━━ Records shown
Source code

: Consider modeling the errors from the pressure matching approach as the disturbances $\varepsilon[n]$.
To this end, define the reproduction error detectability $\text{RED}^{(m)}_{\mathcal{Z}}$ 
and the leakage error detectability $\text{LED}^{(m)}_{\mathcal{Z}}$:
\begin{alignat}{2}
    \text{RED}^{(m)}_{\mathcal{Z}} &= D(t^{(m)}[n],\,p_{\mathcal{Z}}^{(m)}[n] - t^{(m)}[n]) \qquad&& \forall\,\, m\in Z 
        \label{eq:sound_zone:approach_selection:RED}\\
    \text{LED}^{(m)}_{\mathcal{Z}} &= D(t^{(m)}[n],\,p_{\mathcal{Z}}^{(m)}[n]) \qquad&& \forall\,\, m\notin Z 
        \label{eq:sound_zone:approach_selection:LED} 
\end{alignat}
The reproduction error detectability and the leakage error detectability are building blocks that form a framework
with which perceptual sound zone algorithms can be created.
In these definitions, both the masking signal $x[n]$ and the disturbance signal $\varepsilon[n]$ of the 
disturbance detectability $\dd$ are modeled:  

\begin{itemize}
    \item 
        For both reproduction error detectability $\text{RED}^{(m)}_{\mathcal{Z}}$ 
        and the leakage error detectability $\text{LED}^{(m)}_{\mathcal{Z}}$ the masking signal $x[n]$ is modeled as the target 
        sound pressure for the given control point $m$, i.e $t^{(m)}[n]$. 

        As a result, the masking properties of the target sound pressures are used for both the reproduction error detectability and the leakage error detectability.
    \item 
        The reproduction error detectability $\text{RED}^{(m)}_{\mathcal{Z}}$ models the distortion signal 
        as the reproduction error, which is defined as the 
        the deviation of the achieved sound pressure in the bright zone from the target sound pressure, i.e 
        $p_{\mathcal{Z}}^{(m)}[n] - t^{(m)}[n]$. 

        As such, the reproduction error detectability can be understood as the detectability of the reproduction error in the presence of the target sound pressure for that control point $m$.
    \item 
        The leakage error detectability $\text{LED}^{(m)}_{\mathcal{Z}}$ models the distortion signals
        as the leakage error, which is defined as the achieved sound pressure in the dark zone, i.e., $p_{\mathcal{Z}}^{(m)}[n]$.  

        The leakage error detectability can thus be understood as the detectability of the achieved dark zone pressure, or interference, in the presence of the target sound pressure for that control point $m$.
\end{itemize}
━━━━
# Your goal:
Where the line containing "The leakage error detectability can" appears, begin a word-for-word copy and carry it through the last line of the listing, leaving out all other lines.

# Completed exercise:
        The leakage error detectability can thus be understood as the detectability of the achieved dark zone pressure, or interference, in the presence of the target sound pressure for that control point $m$.
\end{itemize}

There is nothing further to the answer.